#
#
# Nim's Runtime Library
# (c) Copyright 2017 Nim contributors
#
# See the file "copying.txt", included in this
# distribution, for details about the copyright.
#
##[
String `interpolation`:idx: / `format`:idx: inspired by
Python's ``f``-strings.
``fmt`` vs. ``&``
=================
You can use either ``fmt`` or the unary ``&`` operator for formatting. The
difference between them is subtle but important.
The ``fmt"{expr}"`` syntax is more aesthetically pleasing, but it hides a small
gotcha. The string is a
`generalized raw string literal <manual.html#lexical-analysis-generalized-raw-string-literals>`_.

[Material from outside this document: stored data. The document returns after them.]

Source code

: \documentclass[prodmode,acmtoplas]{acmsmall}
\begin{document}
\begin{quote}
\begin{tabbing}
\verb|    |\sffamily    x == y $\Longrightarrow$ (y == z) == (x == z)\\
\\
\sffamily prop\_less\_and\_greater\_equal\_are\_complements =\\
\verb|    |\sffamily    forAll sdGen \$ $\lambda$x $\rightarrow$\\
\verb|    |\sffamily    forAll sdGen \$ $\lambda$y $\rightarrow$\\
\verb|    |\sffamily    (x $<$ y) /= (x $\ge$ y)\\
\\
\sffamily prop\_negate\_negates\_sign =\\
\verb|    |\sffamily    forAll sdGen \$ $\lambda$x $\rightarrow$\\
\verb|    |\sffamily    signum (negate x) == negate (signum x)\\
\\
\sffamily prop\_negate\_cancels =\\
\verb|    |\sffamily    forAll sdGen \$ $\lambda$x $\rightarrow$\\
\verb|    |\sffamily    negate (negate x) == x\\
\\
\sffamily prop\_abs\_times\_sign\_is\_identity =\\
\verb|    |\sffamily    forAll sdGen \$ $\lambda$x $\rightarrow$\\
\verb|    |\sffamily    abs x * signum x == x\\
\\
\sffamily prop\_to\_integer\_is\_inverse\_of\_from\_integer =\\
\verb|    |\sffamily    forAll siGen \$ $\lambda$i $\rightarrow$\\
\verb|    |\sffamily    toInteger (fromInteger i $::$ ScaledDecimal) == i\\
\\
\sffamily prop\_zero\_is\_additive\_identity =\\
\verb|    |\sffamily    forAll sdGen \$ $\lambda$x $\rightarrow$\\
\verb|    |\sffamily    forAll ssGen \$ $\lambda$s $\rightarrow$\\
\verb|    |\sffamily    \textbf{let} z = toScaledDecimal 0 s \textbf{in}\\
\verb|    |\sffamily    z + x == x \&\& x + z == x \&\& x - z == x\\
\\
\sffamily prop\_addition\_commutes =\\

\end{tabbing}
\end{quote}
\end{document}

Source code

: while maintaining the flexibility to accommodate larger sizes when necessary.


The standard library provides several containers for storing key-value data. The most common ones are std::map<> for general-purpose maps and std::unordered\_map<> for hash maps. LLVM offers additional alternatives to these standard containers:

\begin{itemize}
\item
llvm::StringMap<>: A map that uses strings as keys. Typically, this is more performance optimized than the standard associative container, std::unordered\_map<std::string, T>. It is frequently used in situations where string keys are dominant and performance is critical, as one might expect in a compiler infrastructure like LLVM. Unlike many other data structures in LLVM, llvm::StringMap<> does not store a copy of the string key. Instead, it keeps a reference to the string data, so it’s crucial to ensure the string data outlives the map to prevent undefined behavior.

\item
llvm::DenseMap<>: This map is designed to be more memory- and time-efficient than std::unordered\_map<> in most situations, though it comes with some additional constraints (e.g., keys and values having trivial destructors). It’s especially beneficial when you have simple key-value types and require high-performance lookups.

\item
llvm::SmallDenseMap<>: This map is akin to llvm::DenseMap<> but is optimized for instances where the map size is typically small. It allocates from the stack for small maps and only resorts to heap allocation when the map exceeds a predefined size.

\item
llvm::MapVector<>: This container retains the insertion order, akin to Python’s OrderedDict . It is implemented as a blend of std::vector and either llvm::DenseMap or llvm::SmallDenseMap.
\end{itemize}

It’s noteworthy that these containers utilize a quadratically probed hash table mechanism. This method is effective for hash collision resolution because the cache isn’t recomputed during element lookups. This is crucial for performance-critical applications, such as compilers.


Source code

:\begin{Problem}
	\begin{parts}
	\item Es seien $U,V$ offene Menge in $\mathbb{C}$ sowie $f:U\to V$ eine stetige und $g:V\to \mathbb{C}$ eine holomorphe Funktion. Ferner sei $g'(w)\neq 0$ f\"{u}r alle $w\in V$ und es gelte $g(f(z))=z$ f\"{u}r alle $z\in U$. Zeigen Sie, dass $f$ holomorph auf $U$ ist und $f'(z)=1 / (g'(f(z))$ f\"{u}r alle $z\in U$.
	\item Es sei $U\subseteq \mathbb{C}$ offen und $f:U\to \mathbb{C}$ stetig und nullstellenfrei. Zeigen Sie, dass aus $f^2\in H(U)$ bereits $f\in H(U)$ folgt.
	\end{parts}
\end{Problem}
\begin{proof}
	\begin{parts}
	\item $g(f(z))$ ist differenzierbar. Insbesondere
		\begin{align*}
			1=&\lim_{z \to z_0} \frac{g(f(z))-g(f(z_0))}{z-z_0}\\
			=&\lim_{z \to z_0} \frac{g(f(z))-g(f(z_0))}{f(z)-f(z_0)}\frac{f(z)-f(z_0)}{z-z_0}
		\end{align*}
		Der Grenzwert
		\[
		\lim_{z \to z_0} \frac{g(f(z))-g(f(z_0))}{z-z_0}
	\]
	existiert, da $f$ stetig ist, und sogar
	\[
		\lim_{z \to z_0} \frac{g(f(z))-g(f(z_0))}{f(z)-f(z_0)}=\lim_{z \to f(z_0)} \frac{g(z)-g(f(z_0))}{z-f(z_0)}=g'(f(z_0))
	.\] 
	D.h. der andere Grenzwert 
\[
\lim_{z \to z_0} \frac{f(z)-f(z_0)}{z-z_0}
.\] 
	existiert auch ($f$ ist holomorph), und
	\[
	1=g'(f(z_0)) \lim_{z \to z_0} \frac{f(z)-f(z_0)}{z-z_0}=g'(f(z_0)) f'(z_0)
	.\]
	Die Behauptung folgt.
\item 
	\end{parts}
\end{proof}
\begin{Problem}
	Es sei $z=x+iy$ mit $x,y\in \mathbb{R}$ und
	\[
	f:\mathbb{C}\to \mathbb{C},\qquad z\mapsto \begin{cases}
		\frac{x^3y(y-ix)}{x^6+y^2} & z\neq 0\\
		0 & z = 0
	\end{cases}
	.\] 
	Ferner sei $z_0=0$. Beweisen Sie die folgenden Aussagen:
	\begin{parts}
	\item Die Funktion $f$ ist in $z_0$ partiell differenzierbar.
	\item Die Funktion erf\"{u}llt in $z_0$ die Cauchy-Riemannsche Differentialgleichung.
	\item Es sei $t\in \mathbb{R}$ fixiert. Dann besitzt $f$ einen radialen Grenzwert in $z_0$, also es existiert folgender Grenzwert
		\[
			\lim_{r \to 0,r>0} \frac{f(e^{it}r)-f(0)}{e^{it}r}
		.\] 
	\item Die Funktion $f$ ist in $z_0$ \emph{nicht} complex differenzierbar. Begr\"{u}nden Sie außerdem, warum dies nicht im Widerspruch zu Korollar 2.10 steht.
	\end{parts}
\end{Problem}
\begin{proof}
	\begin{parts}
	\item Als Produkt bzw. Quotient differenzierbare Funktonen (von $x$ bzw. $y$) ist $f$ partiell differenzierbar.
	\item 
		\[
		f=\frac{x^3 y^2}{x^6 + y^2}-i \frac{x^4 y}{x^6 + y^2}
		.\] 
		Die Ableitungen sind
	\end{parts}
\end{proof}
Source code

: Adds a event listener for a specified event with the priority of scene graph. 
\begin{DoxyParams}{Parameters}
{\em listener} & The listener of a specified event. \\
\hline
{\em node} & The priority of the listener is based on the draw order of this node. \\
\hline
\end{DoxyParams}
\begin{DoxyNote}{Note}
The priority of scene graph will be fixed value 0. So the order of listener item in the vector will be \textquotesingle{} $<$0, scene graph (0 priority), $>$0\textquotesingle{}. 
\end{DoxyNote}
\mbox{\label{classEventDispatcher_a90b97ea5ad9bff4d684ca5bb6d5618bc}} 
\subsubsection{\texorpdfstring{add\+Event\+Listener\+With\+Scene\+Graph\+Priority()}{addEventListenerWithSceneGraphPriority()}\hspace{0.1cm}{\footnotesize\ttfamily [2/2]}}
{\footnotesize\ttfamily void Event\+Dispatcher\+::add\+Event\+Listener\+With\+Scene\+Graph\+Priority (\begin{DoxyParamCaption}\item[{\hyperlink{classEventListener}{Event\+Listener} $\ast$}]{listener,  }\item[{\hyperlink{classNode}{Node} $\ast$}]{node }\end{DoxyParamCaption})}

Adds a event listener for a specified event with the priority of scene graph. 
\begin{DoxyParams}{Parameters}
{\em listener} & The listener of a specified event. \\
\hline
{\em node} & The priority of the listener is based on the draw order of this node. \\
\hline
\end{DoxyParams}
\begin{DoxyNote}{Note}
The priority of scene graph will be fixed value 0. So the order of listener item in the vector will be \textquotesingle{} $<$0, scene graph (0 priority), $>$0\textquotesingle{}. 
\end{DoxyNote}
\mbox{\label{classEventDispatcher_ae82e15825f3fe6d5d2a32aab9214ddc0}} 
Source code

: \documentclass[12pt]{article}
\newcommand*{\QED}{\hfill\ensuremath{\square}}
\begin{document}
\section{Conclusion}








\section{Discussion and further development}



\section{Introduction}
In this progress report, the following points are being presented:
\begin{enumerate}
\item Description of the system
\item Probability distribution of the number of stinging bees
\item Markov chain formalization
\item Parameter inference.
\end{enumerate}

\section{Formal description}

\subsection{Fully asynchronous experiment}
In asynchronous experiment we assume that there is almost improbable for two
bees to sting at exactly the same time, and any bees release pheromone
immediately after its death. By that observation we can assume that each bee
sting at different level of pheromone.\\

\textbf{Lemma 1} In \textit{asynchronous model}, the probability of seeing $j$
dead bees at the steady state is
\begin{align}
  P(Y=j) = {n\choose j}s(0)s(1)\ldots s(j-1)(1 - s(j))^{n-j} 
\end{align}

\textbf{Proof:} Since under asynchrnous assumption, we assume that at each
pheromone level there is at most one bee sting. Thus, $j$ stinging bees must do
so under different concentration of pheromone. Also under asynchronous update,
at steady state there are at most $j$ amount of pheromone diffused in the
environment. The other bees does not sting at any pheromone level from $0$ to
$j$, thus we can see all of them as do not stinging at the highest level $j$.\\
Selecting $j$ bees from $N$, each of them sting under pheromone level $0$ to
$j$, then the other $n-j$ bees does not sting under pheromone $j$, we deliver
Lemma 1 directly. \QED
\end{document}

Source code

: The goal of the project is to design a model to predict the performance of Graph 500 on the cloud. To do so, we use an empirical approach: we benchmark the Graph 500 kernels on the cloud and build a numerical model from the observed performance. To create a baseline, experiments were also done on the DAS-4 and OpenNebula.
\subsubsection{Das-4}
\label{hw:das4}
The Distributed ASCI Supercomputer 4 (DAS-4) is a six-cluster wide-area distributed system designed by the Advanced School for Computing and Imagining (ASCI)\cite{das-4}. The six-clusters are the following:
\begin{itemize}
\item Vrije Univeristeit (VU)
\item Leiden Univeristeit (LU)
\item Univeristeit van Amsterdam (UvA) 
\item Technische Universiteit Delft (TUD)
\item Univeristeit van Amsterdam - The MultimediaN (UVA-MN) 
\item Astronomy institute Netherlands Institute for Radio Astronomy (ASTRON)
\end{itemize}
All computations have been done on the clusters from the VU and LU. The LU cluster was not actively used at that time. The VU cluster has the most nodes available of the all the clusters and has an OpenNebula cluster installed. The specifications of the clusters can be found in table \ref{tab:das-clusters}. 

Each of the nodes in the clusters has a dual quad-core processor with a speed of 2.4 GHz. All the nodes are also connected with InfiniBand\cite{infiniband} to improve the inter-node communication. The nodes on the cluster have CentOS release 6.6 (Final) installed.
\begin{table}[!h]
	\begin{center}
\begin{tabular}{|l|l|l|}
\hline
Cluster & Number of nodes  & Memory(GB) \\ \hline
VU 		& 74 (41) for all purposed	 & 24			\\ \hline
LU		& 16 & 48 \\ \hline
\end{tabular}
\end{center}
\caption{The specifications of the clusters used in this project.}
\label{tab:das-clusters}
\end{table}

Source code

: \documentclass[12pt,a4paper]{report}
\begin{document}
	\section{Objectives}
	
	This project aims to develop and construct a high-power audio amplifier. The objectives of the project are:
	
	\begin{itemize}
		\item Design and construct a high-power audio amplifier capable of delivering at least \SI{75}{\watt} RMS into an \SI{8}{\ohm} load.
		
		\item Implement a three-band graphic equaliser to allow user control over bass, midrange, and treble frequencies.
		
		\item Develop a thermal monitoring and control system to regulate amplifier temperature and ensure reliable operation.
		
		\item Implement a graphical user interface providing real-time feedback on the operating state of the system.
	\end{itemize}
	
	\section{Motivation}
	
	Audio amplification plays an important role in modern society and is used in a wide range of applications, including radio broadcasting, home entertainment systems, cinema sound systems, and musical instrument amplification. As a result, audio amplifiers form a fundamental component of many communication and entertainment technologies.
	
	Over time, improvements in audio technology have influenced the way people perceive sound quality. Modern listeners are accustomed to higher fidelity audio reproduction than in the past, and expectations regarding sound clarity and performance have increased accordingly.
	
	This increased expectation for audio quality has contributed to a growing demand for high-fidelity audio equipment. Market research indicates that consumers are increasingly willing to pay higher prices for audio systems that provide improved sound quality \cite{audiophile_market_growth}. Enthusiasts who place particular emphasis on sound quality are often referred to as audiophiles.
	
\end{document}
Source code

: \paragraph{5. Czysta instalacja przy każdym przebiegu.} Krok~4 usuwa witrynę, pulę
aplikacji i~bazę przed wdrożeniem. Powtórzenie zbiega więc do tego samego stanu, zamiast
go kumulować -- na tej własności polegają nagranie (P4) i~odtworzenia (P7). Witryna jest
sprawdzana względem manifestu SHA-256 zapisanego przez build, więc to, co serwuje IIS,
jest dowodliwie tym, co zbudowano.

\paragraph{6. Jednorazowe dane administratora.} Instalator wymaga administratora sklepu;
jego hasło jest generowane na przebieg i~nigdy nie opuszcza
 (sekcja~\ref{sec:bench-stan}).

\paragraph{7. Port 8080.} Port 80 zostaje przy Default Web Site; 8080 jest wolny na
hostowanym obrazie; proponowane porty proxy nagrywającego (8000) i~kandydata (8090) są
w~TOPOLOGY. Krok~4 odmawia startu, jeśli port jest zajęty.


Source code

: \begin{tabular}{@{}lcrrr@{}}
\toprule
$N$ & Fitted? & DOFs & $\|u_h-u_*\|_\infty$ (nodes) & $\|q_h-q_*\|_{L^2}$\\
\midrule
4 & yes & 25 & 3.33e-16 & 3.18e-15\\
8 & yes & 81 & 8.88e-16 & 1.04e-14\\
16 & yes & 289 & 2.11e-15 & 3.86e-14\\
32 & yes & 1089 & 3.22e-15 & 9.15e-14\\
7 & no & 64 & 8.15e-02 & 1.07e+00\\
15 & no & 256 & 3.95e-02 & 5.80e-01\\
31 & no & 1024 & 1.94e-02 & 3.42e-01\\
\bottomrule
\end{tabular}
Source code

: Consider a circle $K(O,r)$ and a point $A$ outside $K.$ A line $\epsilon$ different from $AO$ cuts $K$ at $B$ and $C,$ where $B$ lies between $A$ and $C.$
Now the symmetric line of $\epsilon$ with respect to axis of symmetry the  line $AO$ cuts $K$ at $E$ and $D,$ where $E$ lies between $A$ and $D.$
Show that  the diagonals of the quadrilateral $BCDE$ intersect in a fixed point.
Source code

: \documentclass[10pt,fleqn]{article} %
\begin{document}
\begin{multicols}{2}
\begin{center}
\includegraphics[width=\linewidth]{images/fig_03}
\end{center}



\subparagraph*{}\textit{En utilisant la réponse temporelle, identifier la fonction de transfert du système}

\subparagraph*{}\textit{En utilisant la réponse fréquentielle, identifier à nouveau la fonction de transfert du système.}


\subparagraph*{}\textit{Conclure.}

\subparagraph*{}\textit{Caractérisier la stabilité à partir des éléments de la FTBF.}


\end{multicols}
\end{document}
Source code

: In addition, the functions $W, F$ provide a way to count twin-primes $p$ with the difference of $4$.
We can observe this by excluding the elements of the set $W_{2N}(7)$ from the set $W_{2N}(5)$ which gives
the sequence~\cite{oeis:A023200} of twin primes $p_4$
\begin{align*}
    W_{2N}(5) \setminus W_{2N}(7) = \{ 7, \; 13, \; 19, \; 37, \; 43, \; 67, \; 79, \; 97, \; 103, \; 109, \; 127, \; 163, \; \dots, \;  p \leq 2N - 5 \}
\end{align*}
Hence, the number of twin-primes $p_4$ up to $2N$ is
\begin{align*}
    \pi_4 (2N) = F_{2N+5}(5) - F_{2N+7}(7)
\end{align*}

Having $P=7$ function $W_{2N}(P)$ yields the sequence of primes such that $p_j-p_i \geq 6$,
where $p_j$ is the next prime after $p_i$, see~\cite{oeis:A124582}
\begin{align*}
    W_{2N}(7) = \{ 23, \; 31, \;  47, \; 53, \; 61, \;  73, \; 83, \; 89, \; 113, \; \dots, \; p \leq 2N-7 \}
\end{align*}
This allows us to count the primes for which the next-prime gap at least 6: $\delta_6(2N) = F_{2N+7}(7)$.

This has some surprising effects:
.. code-block:: nim
import strformat
let msg = "hello"
doAssert fmt"{msg}\n" == "hello\\n"
Because the literal is a raw string literal, the ``\n`` is not interpreted as
an escape sequence.
There are multiple ways to get around this, including the use of the ``&``
operator:
.. code-block:: nim
import strformat
let msg = "hello"
doAssert &"{msg}\n" == "hello\n"
doAssert fmt"{msg}{'\n'}" == "hello\n"
doAssert fmt("{msg}\n") == "hello\n"
doAssert "{msg}\n".fmt == "hello\n"
The choice of style is up to you.
Formatting strings
==================
.. code-block:: nim
import strformat
doAssert &"""{"abc":>4}""" == " abc"
doAssert &"""{"abc":<4}""" == "abc "
Formatting floats
=================
.. code-block:: nim
import strformat
doAssert fmt"{-12345:08}" == "-0012345"
doAssert fmt"{-1:3}" == " -1"
doAssert fmt"{-1:03}" == "-01"
doAssert fmt"{16:#X}" == "0x10"
doAssert fmt"{123.456}" == "123.456"
doAssert fmt"{123.456:>9.3f}" == " 123.456"
doAssert fmt"{123.456:9.3f}" == " 123.456"
doAssert fmt"{123.456:9.4f}" == " 123.4560"
doAssert fmt"{123.456:>9.0f}" == " 123."
doAssert fmt"{123.456:<9.4f}" == "123.4560 "
doAssert fmt"{123.456:e}" == "1.234560e+02"
doAssert fmt"{123.456:>13e}" == " 1.234560e+02"
doAssert fmt"{123.456:13e}" == " 1.234560e+02"
Implementation details
======================
An expression like ``&"{key} is {value:arg} {{z}}"`` is transformed into:
.. code-block:: nim
var temp = newStringOfCap(educatedCapGuess)
temp.formatValue key, ""
temp.add " is "
temp.formatValue value, arg
temp.add " {z}"
temp
Parts of the string that are enclosed in the curly braces are interpreted
as Nim code, to escape an ``{`` or ``}`` double it.
``&`` delegates most of the work to an open overloaded set
of ``formatValue`` procs. The required signature for a type ``T`` that supports
formatting is usually ``proc formatValue(result: var string; x: T; specifier: string)``.
The subexpression after the colon
(``arg`` in ``&"{key} is {value:arg} {{z}}"``) is optional. It will be passed as
the last argument to ``formatValue``. When the colon with the subexpression it is
left out, an empty string will be taken instead.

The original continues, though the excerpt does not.